17 Ağustos 1999'da meydana gelen Gölcük depreminde, İstanbul Küçükçekmece'de annesiyle birlikte yaşayan Ömür Kınay'ın oturdukları 8 katlı bina da yıkıldı. Annesi enkaz altında kalarak hayatını kaybeden Kınay, enkaz altından 4.5 saat sonra kurtarıldı.
Olay yerinde yapılan incelemeler sonucunda, 'binanın taşıyıcı sisteminde hatalı ve eksik malzeme kullanıldığı, işçiliğin yetersiz olduğu' bilirkişi tespit raporuyla ortaya çıktı. Binanın müteahhitleri hakkında kamu davası açıldı ancak sanıklar aramalara rağmen bulunamadı. Ardından zaman aşımı süresinin dolduğu gerekçesiyle kamu davası ortadan kaldırıldı.

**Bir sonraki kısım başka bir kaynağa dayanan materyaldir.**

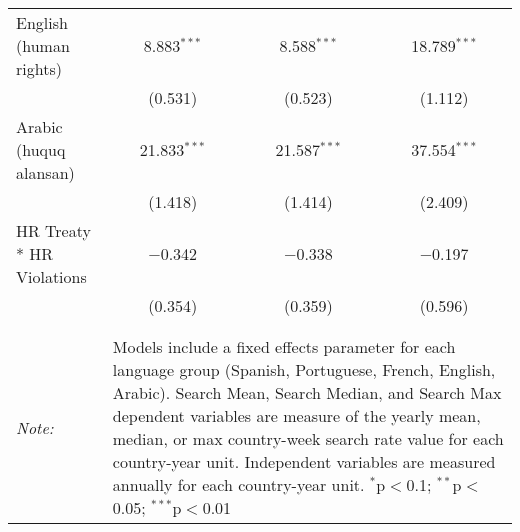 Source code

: \begin{table}[!htbp]
\begin{tabular}{@{\extracolsep{5pt}}lccc}
  English (human rights) & 8.883$^{***}$ & 8.588$^{***}$ & 18.789$^{***}$ \\ 
  & (0.531) & (0.523) & (1.112) \\ 
  Arabic (huquq alansan) & 21.833$^{***}$ & 21.587$^{***}$ & 37.554$^{***}$ \\ 
  & (1.418) & (1.414) & (2.409) \\ 
  HR Treaty * HR Violations & $-$0.342 & $-$0.338 & $-$0.197 \\ 
  & (0.354) & (0.359) & (0.596) \\ 
 \hline \\[-1.8ex] 
\hline 
\hline \\[-1.8ex] 
\textit{Note:}  & \multicolumn{3}{l}{\parbox[t]{8cm}{Models include a fixed effects parameter for each language group (Spanish, Portuguese, French, English, Arabic). Search Mean, Search Median, and Search Max dependent variables are measure of the yearly mean, median, or max country-week search rate value for each country-year unit. Independent variables are measured annually for each country-year unit. $^{*}$p$<$0.1; $^{**}$p$<$0.05; $^{***}$p$<$0.01}} \\ 
\end{tabular} 
\end{table} 

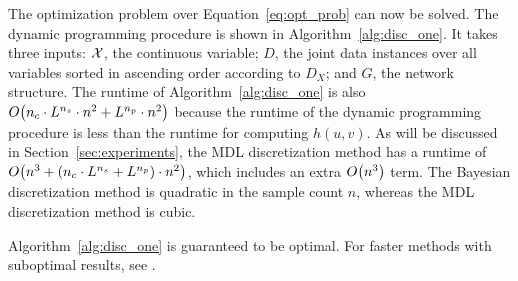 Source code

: The optimization problem over Equation~\ref{eq:opt_prob} can now be solved.
The dynamic programming procedure is shown in Algorithm~\ref{alg:disc_one}.
It takes three inputs: $\mathcal{X}$, the continuous variable; $D$, the joint data instances over all variables sorted in ascending order according to $D_X$; and $G$, the network structure.
The runtime of Algorithm~\ref{alg:disc_one} is also $\bigo \paren{ n_c \cdot {L}^{n_s} \cdot n^2 + {L}^{n_p} \cdot n^2 }$ because the runtime of the dynamic programming procedure is less than the runtime for computing $h(u,v)$.
As will be discussed in Section~\ref{sec:experiments}, the MDL discretization method has a runtime of $\bigo\paren{ n^3 + \paren{ n_c \cdot {L}^{n_s} + {L}^{n_p}} \cdot n^2 }$, which includes an extra $\bigo\paren{ n^3}$ term.
The Bayesian discretization method is quadratic in the sample count $n$, whereas the MDL discretization method is cubic.

Algorithm~\ref{alg:disc_one} is guaranteed to be optimal.
For faster methods with suboptimal results, see \citet{Boulle_2006}.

ZARARININ KARŞILANMASI İÇİN DAVA AÇTI
Açılan davada 2 yıl bina müteahhitlerinin açık adreslerinin tespiti ve gerekli tebligatların yapılması için çalışıldı. Süreçte, davalı belediye de görev itirazında bulunarak, davaya idare mahkemesinin bakacağını öne sürdü. Dava sürecinde 2003'te bilirkişiye keşif yaptırılması kararı verildi. Gelen keşif raporunda, binanın projesiz, ruhsatsız ve kaçak inşa edildiği, taşıyıcı sistemde hatalı ve eksik malzeme kullanıldığı tespit edildi.

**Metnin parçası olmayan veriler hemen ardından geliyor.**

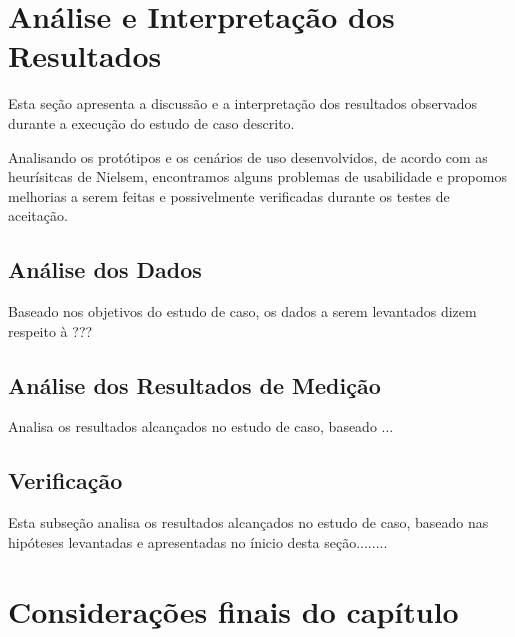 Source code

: \section{Análise e Interpretação dos Resultados}

Esta seção apresenta a discussão e a interpretação dos resultados observados durante a execução do estudo de caso descrito.

Analisando os protótipos e os cenários de uso desenvolvidos, de acordo com as heurísitcas de Nielsem, encontramos alguns problemas de usabilidade e propomos melhorias a serem feitas e possivelmente verificadas durante os testes de aceitação.

\subsection{Análise dos Dados}

Baseado nos objetivos do estudo de caso, os dados a serem levantados dizem respeito à ???

\subsection{Análise dos Resultados de Medição}

Analisa os resultados alcançados no estudo de caso, baseado ...

\subsection{Verificação}

Esta subseção analisa os resultados alcançados no estudo de caso, baseado nas hipóteses levantadas e apresentadas no ínicio desta seção........


\section{Considerações finais do capítulo}







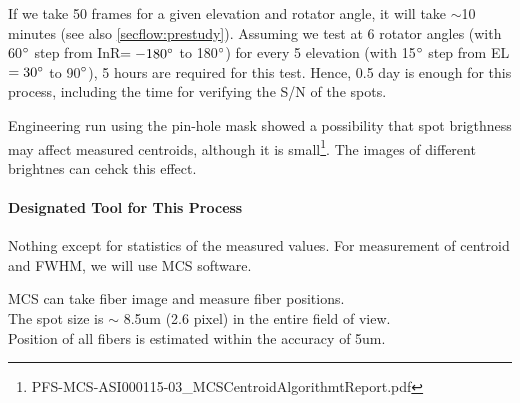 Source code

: If we take 50 frames for a given elevation and rotator angle, it will take $\sim$10 minutes (see also \ref{secflow:prestudy}).
Assuming we test at 6 rotator angles (with 60$^\circ$ step from InR$=-180^\circ$ to 180$^\circ$) for every 5 elevation (with 15$^\circ$ step from EL$=30^\circ$ to 90$^\circ$), 5 hours are required for this test.
Hence, 0.5 day is enough for this process, including the time for verifying the S/N of the spots.

Engineering run using the pin-hole mask showed a possibility that spot brigthness may affect measured centroids, although it is small\footnote{PFS-MCS-ASI000115-03\_MCSCentroidAlgorithmtReport.pdf}.
The images of different brightnes can cehck this effect.


\paragraph{Designated Tool for This Process}
Nothing except for statistics of the measured values.
For measurement of centroid and FWHM, we will use MCS software.


\begin{itembox}[l]{}
MCS can take fiber image and measure fiber positions. \\
The spot size is $\sim$ 8.5um (2.6 pixel) in the entire field of view. \\
Position of all fibers is estimated within the accuracy of 5um.

\end{itembox}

Ancak Mahkeme, 9 Eylül 2003'teki duruşmada, müteahhitler hakkında açılan kamu davasının bekletici mesele yapılmasını, destekten yoksun kalma tazminatı için ayrıca bilirkişi incelemesi yapılmasına karar verdi.
ADLİ TIP RAPORU BEKLENDİ
Belediyeye karşı açılan dava yönünden verilen görevsizlik kararı, başvurucuya 2015'te tebliğ edildi. Ömür Kınay da tebliğin ardından Anayasa Mahkemesi'ne bireysel başvuruda bulundu. Bireysel başvuruda bulunulmasının ardından, yargılamaya devam eden yerel mahkeme, başvurucuya 25 bin lira manevi tazminat ödenmesine hükmetti, maddi tazminata ilişkin talepleri ise reddetti. Davanın temyiz incelemesinin Yargıtay'da sürdüğü anlaşıldı.

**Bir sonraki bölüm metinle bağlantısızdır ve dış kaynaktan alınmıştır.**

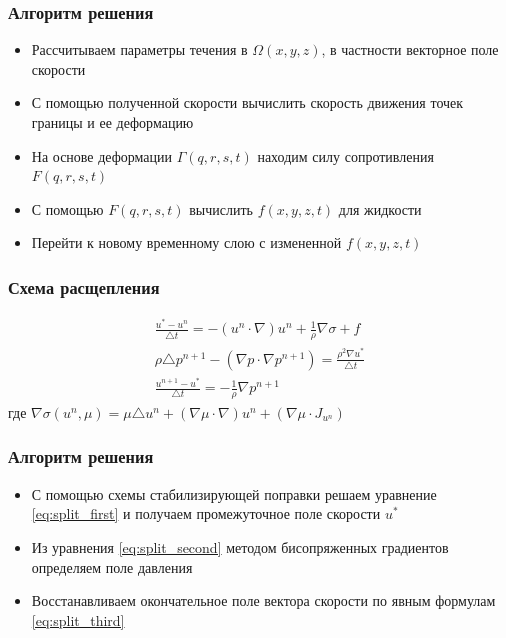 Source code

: \documentclass[14pt]{beamer}
\begin{document}
\begin{frame}
\frametitle{Алгоритм решения}
    \begin{itemize}
        \item \alert<+>{Рассчитываем параметры течения в $\Omega(x, y, z)$, в частности векторное поле скорости}
        \item \alert<+>{С помощью полученной скорости вычислить скорость движения точек границы и ее деформацию}
        \item \alert<+>{На основе деформации $\Gamma(q, r, s, t)$ находим силу сопротивления $F(q, r, s, t)$}
        \item \alert<+>{С помощью $F(q, r, s, t)$ вычислить $f(x, y, z, t)$ для жидкости}
        \item \alert<+>{Перейти к новому временному слою с измененной $f(x, y, z, t)$}
    \end{itemize}
\end{frame}

\begin{frame}
\frametitle{Схема расщепления}
\begin{gather}
    \label{eq:split_first}
    \frac{u^* - u^n}{\triangle t} = - (u^n \cdot \nabla) u^n + \frac{1}{\rho} \nabla \sigma + f\\
    \label{eq:split_second}
    \rho \triangle p^{n+1} - (\nabla p \cdot \nabla p^{n+1}) = \frac{\rho^2 \nabla u^*}{\triangle t}\\
    \label{eq:split_third}
    \frac{u^{n+1} - u^*}{\triangle t} = - \frac{1}{\rho} \nabla p^{n+1}
\end{gather}
где $\nabla \sigma (u^n, \mu) = \mu \triangle u^n + (\nabla \mu \cdot \nabla) u^n + (\nabla \mu \cdot J_{u^n}) $
\end{frame}

\begin{frame}
\frametitle{Алгоритм решения}
    \begin{itemize}
        \item \alert<+>{С помощью схемы стабилизирующей поправки решаем уравнение \eqref{eq:split_first} и получаем промежуточное поле скорости $u^*$}
        \item \alert<+>{Из уравнения \eqref{eq:split_second} методом бисопряженных градиентов определяем поле давления}
        \item \alert<+>{Восстанавливаем окончательное поле вектора скорости по явным формулам \eqref{eq:split_third}}
    \end{itemize}
\end{frame}
\end{document}
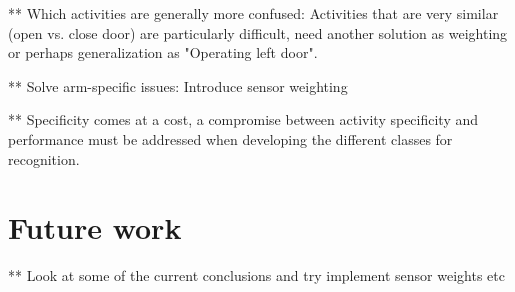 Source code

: \documentclass{sig-alternate}
\begin{document}
** Which activities are generally more confused:
Activities that are very similar (open vs. close door) are particularly difficult, need another solution as weighting or perhaps generalization as "Operating left door".

** Solve arm-specific issues: Introduce sensor weighting

** Specificity comes at a cost, a compromise between activity specificity and performance must be addressed when developing the different classes for recognition.


\section{Future work}

** Look at some of the current conclusions and try implement sensor weights etc





\end{document}
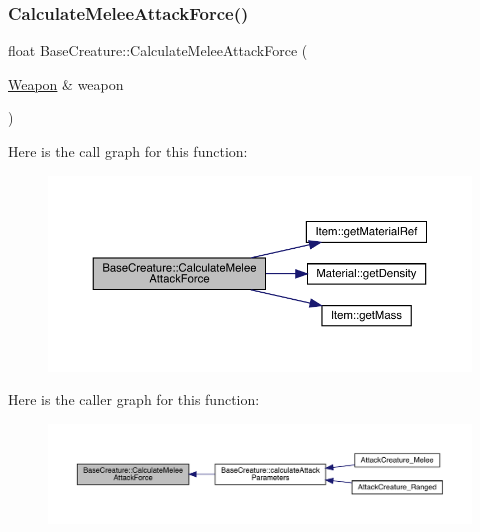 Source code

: \subsubsection{\texorpdfstring{Calculate\+Melee\+Attack\+Force()}{CalculateMeleeAttackForce()}}
{\footnotesize\ttfamily float Base\+Creature\+::\+Calculate\+Melee\+Attack\+Force (\begin{DoxyParamCaption}\item[{\mbox{\hyperlink{class_weapon}{Weapon}} \&}]{weapon }\end{DoxyParamCaption})}

Here is the call graph for this function\+:
\nopagebreak
\begin{figure}[H]
\begin{center}
\leavevmode
\includegraphics[width=350pt]{d2/d3b/class_base_creature_ac81e681e444ed860c212463025d04a1d_cgraph}
\end{center}
\end{figure}
Here is the caller graph for this function\+:
\nopagebreak
\begin{figure}[H]
\begin{center}
\leavevmode
\includegraphics[width=350pt]{d2/d3b/class_base_creature_ac81e681e444ed860c212463025d04a1d_icgraph}
\end{center}
\end{figure}
\mbox{\label{class_base_creature_ac5c9f52046801eb47701ef8b0f1eb32c}} 
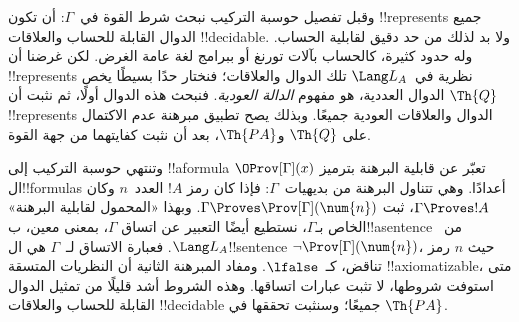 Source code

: \documentclass[../../../include/open-logic-section]{subfiles}
\begin{document}
وقبل تفصيل حوسبة التركيب نبحث شرط القوة
في~$\Gamma$: أن تكون !!{represents} جميع
الدوال القابلة للحساب والعلاقات !!{decidable}.
ولا بد لذلك من حد دقيق لقابلية الحساب.
وله حدود كثيرة، كالحساب بآلات تورنغ أو
ببرامج لغة عامة الغرض. لكن غرضنا أن
!!{represents} نظرية في~$\Lang L_A$
تلك الدوال والعلاقات؛ فنختار حدًا بسيطًا
يخص الدوال العددية، هو مفهوم \emph{الدالة
العودية}. فنبحث هذه الدوال أولًا، ثم نثبت
أن $\Th{Q}$ !!{represents} الدوال والعلاقات
العودية جميعًا. وبذلك يصح تطبيق مبرهنة
عدم الاكتمال على $\Th{Q}$ و$\Th{PA}$،
بعد أن نثبت كفايتهما من جهة القوة.

وتنتهي حوسبة التركيب إلى !!a{formula}
$\OProv[\Gamma](x)$ تعبّر عن قابلية البرهنة
بترميز ال!!{formula}s أعدادًا. وهي تتناول
البرهنة من بديهيات~$\Gamma$: فإذا كان
رمز $!A$ العدد~$n$ وكان $\Gamma\Proves !A$،
ثبت $\Gamma\Proves\Prov[\Gamma](\num{n})$.
وبهذا «المحمول لقابلية البرهنة» الخاص
بـ$\Gamma$، نستطيع أيضًا التعبير عن اتساق
$\Gamma$، بمعنى معين، ب!!a{sentence}
من~$\Lang L_A$. فعبارة الاتساق
لـ~$\Gamma$ هي ال!!{sentence}
$\lnot\Prov[\Gamma](\num{n})$، حيث
$n$ رمز تناقض، كـ~$\lfalse$.
ومفاد المبرهنة الثانية أن النظريات المتسقة
!!{axiomatizable}، متى استوفت شروطها،
لا تثبت عبارات اتساقها. وهذه الشروط
أشد قليلًا من تمثيل الدوال القابلة
للحساب والعلاقات !!{decidable} جميعًا؛
وسنثبت تحققها في $\Th{PA}$.
\end{document}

Belediye hakkında açılan ve ayrılan davanın ise İstanbul 2. İdare Mahkemesi'nde karara bağlandığı, yapılan itirazların ve temyiz sürecinin ardından dosyanın halen idare mahkemesinde açık olduğu belirtildi.
AYM: YAŞAM HAKKININ İHLALİ VAR
Tüm hukuki süreçleri değerlendiren Anayasa Mahkemesi, davada, makul özen ve hızda hareket edilmediği kanaatine vararak, Kınay'ın, yaşam hakkının usul boyutunun ihlal edildiğine karar verdi. Anayasa Mahkemesi, ihlal tespitiyle giderilemeyecek manevi zararları karşılığında Kınay'a 27 bin lira manevi tazminat ödenmesine hükmetti.